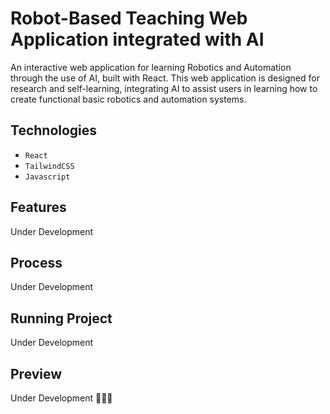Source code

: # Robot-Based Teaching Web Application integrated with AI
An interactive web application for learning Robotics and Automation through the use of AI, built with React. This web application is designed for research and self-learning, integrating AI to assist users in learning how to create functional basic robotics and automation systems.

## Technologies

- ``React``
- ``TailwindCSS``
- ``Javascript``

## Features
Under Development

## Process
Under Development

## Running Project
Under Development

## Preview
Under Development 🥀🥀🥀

##############################

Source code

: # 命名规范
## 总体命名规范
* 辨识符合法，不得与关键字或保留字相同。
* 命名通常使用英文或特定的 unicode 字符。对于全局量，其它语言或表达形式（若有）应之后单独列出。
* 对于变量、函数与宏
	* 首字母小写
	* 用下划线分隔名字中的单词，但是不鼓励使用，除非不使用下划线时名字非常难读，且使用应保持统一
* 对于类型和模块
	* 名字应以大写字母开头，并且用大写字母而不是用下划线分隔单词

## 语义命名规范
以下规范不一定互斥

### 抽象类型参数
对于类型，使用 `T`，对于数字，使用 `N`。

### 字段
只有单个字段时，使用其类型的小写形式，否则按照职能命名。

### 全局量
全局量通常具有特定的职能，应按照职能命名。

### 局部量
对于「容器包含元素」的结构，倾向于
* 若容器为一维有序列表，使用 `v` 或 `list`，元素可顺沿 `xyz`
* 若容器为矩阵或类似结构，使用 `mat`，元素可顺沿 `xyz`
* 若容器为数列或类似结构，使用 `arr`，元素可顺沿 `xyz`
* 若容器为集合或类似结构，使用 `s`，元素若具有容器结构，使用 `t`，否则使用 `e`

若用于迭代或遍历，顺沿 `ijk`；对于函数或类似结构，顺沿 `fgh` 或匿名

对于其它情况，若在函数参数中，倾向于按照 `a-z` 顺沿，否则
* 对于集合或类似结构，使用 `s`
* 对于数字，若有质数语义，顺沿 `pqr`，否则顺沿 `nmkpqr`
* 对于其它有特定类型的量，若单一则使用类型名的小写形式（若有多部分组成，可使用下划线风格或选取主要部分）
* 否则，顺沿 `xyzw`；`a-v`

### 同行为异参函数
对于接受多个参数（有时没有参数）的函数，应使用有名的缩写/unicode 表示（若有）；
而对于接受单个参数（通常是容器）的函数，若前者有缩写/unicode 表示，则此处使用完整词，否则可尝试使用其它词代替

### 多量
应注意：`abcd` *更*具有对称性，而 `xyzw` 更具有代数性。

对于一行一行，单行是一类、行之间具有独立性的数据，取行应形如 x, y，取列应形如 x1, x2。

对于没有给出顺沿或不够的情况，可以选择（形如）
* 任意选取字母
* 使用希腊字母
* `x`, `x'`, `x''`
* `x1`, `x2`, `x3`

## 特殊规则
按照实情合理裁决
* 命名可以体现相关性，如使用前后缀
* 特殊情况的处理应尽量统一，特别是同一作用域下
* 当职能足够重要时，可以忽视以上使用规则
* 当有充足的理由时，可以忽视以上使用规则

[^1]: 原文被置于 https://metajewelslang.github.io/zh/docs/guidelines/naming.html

##############################

• WHAT TO PRODUCE: Counting only lines of the data above that hold "unicode", report the total and nothing else.

• RESULT FOR THIS TASK: 3